The robot-controller-bicycle-floor system is an example of a nonlinear dynamical system. The real world we live in is full of such systems, but the past several centuries of physics has tended to avoid them in favour of pretending the world is linear. Much of the physics and applied math we learned in school and college approximates reality with much simpler linear systems. Only in the last century or so (and increasingly since the advent of computer simulations) have we begun to examine nonlinear dynamical systems in any detail.
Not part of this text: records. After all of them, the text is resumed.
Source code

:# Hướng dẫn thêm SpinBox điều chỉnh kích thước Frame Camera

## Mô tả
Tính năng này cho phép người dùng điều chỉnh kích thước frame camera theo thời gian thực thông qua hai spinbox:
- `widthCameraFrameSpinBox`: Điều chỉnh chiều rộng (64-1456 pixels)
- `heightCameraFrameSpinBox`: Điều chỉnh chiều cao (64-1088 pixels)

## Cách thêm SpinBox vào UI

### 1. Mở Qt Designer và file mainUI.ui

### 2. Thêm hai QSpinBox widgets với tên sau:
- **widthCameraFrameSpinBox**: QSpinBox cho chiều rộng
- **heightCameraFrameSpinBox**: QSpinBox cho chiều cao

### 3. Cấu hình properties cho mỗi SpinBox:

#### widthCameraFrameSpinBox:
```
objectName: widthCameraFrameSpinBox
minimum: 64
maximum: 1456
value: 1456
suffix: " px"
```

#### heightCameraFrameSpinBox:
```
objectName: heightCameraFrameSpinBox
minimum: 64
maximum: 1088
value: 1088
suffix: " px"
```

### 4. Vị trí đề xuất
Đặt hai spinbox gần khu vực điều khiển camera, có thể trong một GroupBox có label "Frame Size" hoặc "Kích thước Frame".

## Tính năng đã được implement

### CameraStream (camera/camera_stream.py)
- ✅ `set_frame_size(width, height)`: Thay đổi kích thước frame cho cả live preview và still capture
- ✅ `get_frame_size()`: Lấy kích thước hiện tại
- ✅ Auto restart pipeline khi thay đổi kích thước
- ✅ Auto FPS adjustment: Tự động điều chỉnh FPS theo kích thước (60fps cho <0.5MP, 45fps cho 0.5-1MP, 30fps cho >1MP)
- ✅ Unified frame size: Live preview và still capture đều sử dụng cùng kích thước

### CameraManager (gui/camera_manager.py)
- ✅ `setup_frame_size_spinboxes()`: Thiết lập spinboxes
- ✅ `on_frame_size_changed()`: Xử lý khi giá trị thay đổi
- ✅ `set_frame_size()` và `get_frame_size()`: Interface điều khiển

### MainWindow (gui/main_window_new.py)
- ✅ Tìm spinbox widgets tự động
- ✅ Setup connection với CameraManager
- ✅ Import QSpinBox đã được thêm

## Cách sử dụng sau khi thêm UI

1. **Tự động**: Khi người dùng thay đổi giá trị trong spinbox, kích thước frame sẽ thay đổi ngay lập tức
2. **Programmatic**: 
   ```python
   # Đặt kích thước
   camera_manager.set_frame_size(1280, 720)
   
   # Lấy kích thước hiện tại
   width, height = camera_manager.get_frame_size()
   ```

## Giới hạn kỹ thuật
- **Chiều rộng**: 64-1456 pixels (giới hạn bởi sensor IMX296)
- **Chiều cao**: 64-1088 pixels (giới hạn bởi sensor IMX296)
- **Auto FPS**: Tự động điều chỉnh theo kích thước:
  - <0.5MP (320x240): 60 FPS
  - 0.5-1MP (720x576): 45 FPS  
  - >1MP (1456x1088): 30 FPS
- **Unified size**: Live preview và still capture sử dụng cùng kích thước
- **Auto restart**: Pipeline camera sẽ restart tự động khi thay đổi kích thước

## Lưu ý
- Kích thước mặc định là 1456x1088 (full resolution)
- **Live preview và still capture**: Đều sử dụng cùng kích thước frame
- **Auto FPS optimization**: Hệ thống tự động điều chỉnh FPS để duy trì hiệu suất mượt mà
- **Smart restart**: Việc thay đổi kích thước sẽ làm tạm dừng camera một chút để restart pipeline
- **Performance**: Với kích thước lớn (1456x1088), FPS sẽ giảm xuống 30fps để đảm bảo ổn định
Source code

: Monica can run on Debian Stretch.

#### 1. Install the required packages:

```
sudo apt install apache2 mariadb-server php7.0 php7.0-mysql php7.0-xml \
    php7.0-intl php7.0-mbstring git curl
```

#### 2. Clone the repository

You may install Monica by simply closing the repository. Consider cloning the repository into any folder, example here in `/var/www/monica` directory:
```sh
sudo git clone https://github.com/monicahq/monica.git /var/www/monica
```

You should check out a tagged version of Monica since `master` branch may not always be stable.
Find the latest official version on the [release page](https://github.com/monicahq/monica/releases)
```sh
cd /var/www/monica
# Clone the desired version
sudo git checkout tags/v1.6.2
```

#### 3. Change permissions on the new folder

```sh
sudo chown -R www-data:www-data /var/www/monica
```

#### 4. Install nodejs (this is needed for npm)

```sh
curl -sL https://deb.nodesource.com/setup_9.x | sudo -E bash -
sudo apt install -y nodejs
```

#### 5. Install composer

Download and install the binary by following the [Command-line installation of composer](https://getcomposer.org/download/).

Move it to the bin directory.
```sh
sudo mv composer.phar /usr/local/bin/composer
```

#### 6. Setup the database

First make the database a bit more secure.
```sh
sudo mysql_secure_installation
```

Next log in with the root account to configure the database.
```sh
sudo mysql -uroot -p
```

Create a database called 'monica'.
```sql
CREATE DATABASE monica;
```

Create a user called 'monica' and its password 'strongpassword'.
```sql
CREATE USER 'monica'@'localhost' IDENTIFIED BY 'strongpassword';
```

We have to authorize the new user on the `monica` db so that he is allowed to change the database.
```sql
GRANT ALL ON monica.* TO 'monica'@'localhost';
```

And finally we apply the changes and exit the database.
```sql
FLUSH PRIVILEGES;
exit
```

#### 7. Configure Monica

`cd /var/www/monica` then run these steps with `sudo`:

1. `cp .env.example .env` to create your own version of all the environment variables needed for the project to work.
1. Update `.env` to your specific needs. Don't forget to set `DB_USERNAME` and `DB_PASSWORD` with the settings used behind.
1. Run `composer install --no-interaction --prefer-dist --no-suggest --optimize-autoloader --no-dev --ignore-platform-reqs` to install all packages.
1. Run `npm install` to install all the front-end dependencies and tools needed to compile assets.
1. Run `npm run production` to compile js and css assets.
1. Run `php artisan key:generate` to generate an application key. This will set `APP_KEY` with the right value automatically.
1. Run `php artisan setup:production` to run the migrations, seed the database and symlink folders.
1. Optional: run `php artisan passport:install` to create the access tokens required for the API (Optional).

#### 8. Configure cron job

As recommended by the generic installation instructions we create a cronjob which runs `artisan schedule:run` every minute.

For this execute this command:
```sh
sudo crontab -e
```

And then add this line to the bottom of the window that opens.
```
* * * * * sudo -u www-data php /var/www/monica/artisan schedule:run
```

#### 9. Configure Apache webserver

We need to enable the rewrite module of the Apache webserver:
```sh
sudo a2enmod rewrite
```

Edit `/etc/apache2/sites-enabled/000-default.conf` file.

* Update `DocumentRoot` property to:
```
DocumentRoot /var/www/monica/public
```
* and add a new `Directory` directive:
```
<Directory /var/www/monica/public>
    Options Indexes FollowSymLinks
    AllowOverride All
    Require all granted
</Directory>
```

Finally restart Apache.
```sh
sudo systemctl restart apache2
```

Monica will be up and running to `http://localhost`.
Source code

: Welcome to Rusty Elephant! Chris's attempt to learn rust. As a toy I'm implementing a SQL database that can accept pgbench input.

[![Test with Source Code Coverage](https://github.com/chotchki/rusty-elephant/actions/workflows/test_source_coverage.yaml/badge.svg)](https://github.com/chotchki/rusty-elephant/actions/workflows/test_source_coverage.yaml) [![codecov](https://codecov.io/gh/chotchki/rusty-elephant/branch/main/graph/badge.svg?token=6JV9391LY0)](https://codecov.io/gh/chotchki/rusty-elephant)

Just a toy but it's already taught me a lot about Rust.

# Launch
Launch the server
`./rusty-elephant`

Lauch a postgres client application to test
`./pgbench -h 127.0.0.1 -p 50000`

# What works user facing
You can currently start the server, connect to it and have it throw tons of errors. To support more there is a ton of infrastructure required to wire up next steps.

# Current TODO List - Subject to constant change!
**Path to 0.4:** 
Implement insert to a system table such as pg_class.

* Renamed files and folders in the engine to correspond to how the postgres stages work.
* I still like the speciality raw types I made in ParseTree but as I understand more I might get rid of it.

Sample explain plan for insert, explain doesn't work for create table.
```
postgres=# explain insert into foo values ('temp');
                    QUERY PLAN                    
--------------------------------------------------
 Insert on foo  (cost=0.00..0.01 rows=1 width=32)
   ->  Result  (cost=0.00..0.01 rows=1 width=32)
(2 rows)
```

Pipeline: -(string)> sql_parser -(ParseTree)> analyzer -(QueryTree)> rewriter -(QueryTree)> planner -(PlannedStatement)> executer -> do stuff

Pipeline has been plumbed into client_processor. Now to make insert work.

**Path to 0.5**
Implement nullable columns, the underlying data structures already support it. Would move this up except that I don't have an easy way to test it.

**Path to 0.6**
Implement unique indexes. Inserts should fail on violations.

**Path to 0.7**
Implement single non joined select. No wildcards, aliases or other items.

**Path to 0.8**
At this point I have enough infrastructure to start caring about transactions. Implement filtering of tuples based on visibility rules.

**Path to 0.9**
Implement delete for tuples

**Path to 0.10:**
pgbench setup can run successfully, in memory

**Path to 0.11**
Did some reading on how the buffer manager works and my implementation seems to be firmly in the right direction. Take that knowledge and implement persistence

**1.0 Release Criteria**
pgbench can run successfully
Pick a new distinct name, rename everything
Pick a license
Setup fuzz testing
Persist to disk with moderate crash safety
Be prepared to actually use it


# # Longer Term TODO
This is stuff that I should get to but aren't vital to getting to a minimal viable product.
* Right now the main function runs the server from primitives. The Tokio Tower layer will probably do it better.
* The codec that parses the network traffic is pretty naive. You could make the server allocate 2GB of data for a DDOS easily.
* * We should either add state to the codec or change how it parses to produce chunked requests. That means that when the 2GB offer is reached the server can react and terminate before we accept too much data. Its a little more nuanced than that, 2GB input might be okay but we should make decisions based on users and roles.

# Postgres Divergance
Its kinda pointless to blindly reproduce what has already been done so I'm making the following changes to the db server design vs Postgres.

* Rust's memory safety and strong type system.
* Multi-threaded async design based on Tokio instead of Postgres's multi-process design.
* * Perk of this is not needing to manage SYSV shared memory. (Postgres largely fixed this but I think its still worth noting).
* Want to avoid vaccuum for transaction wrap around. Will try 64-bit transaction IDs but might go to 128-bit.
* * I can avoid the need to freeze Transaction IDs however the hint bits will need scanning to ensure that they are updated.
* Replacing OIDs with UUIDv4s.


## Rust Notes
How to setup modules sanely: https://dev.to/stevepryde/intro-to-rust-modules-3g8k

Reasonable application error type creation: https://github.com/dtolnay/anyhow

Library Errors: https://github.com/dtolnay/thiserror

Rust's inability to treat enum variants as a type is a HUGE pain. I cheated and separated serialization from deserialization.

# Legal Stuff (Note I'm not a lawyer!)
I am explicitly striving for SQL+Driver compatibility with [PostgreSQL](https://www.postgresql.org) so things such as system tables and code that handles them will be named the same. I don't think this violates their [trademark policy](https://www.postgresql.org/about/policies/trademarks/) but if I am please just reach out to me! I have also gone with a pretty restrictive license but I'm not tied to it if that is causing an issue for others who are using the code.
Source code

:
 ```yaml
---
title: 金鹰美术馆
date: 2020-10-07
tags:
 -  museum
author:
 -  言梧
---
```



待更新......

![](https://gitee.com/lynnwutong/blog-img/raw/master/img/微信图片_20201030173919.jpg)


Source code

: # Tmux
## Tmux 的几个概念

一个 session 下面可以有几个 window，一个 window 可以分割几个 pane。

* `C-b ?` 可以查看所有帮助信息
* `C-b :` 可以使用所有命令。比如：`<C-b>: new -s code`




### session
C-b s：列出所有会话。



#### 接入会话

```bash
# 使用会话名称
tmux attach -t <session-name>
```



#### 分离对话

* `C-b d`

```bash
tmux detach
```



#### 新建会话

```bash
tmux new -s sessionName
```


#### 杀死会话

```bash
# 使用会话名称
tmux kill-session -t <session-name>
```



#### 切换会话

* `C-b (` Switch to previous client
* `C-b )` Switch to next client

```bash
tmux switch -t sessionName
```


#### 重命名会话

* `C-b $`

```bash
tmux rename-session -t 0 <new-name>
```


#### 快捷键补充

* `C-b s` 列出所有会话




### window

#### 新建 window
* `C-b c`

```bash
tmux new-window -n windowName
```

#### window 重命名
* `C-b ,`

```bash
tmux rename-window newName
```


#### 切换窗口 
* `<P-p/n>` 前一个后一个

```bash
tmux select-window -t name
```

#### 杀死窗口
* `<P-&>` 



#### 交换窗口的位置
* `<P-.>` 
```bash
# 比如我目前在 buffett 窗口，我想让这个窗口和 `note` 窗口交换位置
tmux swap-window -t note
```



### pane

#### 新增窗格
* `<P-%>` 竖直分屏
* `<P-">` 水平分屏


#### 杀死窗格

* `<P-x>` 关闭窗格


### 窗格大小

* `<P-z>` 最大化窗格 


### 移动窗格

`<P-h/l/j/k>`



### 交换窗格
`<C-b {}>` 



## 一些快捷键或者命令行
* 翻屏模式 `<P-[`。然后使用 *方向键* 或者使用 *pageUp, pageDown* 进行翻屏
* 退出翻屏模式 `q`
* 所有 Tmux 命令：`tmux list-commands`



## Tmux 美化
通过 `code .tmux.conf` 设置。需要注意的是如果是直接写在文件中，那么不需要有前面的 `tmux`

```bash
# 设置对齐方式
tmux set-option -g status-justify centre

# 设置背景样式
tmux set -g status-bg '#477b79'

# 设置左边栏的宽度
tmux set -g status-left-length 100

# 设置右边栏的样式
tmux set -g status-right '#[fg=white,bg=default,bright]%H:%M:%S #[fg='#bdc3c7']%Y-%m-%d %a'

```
The most famous recent result from Dynamical Systems Science was the discovery of Chaos, which involves the evolution of apparently unpredictable behaviour in simple, nonlinear, deterministic systems. Apart from vaguely being aware of the idea of chaos, most well-educated people have no real knowledge of how nonlinear systems work, what can be known about them, and how different systems are related. In fact, this has become perhaps the primary field of study in applied mathematics over the past 40 years, and some very clever people have made big progress in understanding these complex, non-intuitive phenomena. We’ll get back to this shortly.
Dynamical Systems and the Brain
Of course, one of the most interesting systems of this type is to be found in our brains. Often described as “the most complex thing in the known universe,” the brain is indeed a daunting thing to study. Many people have examined neural structures as dynamical systems, and proposed that nonlinear dynamics are key to working out how the brain works. Indeed, a number of researchers have demonstrated that simplified model neural networks can exhibit some of the same kinds of computational properties found in the brain (for example, see Hoerzer et al).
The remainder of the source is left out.